7. Restart after some delay, say 15 seconds.
#### ExtendTips
1. Remove all prospective tips from the set of prospective tips, then iterate through them. For each removed tip:
2. Create a `FindBlocksByHash` request consisting of just the prospective tip. Send this request to the network `F` times.
3. For each response, check whether the first hash in the response is a genesis block (for either the main or test network). If so, discard the response. It indicates that the remote peer does not have any blocks following the prospective tip. (Or that the remote peer is on the wrong network.)
4. Combine the last elements of the remaining responses into a set, and add this set to the set of prospective tips.

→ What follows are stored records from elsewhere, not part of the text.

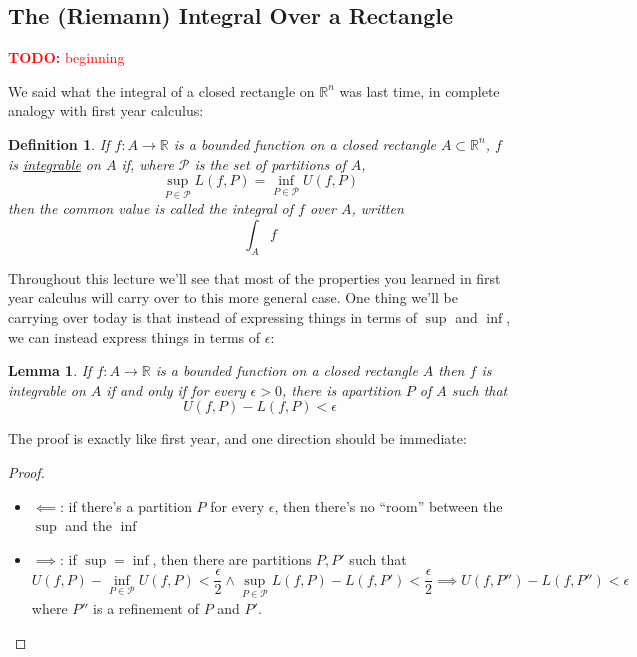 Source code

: \documentclass{article}
\newtheorem{lemma}{Lemma}
\newtheorem{definition}{Definition}
\newcommand{\reals}[0]{\mathbb{R}}
\newcommand{\mc}[1]{\mathcal{#1}}
\newcommand{\TODO}[1]{\textcolor{red}{\textbf{TODO:} #1}}
\begin{document}
\subsection{The (Riemann) Integral Over a Rectangle}

\TODO{beginning}

We said what the integral of a closed rectangle on \(\reals^n\) was last time, in complete analogy with first year calculus:
\begin{definition}
  If \(f: A \to \reals\) is a bounded function on a closed rectangle \(A \subset \reals^n\), \(f\) is \underline{integrable} on \(A\) if, where \(\mc{P}\) is the set of partitions of \(A\),
  \begin{equation}\sup_{P \in \mc{P}} L(f, P) = \inf_{P \in \mc{P}} U(f, P)\end{equation}
  then the common value is called the integral of \(f\) over \(A\), written
  \begin{equation}\int_Af\end{equation}
\end{definition}
Throughout this lecture we'll see that most of the properties you learned in first year calculus will carry over to this more general case. One thing we'll be carrying over today is that instead of expressing things in terms of \(\sup\) and \(\inf\), we can instead express things in terms of \(\epsilon\):
\begin{lemma}
  If \(f: A \to \reals\) is a bounded function on a closed rectangle \(A\) then \(f\) is integrable on \(A\) if and only if for every \(\epsilon > 0\), there is apartition \(P\) of \(A\) such that
  \begin{equation}U(f, P) - L(f, P) < \epsilon\end{equation}
\end{lemma}
The proof is exactly like first year, and one direction should be immediate:
\begin{proof}
\begin{itemize}
  \item \(\impliedby\): if there's a partition \(P\) for every \(\epsilon\), then there's no ``room'' between the \(\sup\) and the \(\inf\)
  \item \(\implies\): if \(\sup = \inf\), then there are partitions \(P, P'\) such that
  \begin{equation}U(f, P) - \inf_{P \in \mc{P}} U(f, P) < \frac{\epsilon}{2} \land \sup_{P \in \mc{P}}L(f, P) - L(f, P') < \frac{\epsilon}{2} \implies U(f, P'') - L(f, P'') < \epsilon\end{equation}
  where \(P''\) is a refinement of \(P\) and \(P'\).
\end{itemize}
\end{proof}
\end{document}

5. Combine all elements of the remaining responses into a set, and queue download and verification of those blocks.
### DoS resistance
Because this strategy aggressively downloads any available blocks, it could be vulnerable to a DoS attack, where a malicious peer feeds us bogus chain tips, causing us to waste network and CPU on blocks that will never be valid. However, because we separate block finding from block downloading, and because of the design of our network stack, this attack is probably not feasible. The primary reason is that `zebra_network` randomly loadbalances outbound requests over all available peers.

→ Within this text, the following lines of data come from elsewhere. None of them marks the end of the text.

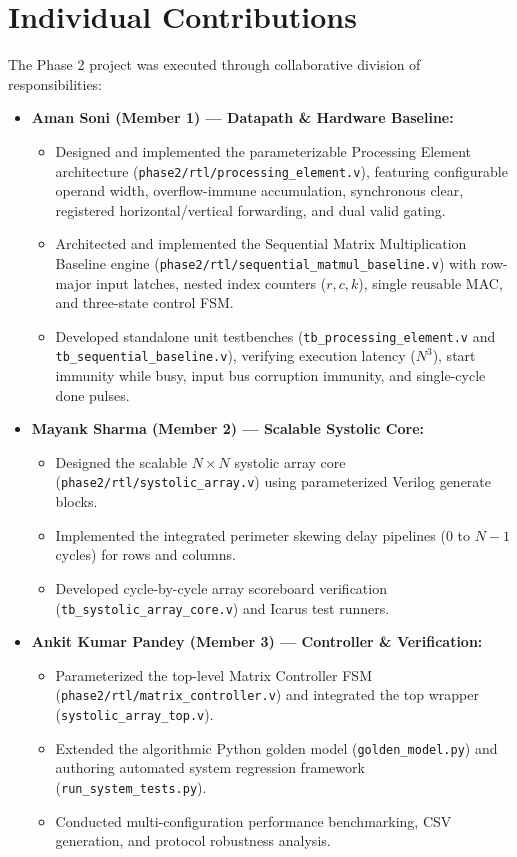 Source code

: \documentclass[conference]{IEEEtran}
\begin{document}
\section{Individual Contributions}
The Phase 2 project was executed through collaborative division of responsibilities:
\begin{itemize}
    \item \textbf{Aman Soni (Member 1) --- Datapath \& Hardware Baseline:}
    \begin{itemize}
        \item Designed and implemented the parameterizable Processing Element architecture (\texttt{phase2/rtl/processing\_element.v}), featuring configurable operand width, overflow-immune accumulation, synchronous clear, registered horizontal/vertical forwarding, and dual valid gating.
        \item Architected and implemented the Sequential Matrix Multiplication Baseline engine (\texttt{phase2/rtl/sequential\_matmul\_baseline.v}) with row-major input latches, nested index counters ($r, c, k$), single reusable MAC, and three-state control FSM.
        \item Developed standalone unit testbenches (\texttt{tb\_processing\_element.v} and \texttt{tb\_sequential\_baseline.v}), verifying execution latency ($N^3$), start immunity while busy, input bus corruption immunity, and single-cycle done pulses.
    \end{itemize}
    \item \textbf{Mayank Sharma (Member 2) --- Scalable Systolic Core:}
    \begin{itemize}
        \item Designed the scalable $N \times N$ systolic array core (\texttt{phase2/rtl/systolic\_array.v}) using parameterized Verilog generate blocks.
        \item Implemented the integrated perimeter skewing delay pipelines ($0$ to $N-1$ cycles) for rows and columns.
        \item Developed cycle-by-cycle array scoreboard verification (\texttt{tb\_systolic\_array\_core.v}) and Icarus test runners.
    \end{itemize}
    \item \textbf{Ankit Kumar Pandey (Member 3) --- Controller \& Verification:}
    \begin{itemize}
        \item Parameterized the top-level Matrix Controller FSM (\texttt{phase2/rtl/matrix\_controller.v}) and integrated the top wrapper (\texttt{systolic\_array\_top.v}).
        \item Extended the algorithmic Python golden model (\texttt{golden\_model.py}) and authoring automated system regression framework (\texttt{run\_system\_tests.py}).
        \item Conducted multi-configuration performance benchmarking, CSV generation, and protocol robustness analysis.
    \end{itemize}
\end{itemize}
\end{document}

Consider a malicious peer who responds to block discovery with a bogus list of hashes. We will eagerly attempt to download all of those bogus blocks, but our requests to do so will be randomly load-balanced to other peers, who are unlikely to know about the bogus blocks. When we try to extend a bogus tip, the extension request will also be randomly load-balanced, so it will likely be routed to a peer that doesn't know about it and can't extend it. And because we perform multiple block discovery queries, which will also be randomly load balanced, we're unlikely to get stuck on a false chain tip.
### Fork-finding
When starting from a verified chain tip, the choice of block locator can find forks at least up to the reorg limit (99 blocks). When extending a prospective tip, forks are ignored, but this is fine, since unless we are prefetching the longest chain, we won't be able to keep extending the tip prospectively.
### Retries and Fanout
We should consider the fanout parameter `F` and the retry policy for the different requests. I'm not sure whether we need to retry requests to discover new block hashes, since the fanout may already provide redundancy. For the block requests themselves, we should have a retry policy with a limited number of attempts, enough to insulate against network failures but not so many that we would retry a bogus block indefinitely. Maybe fanout 4 and 3 retries?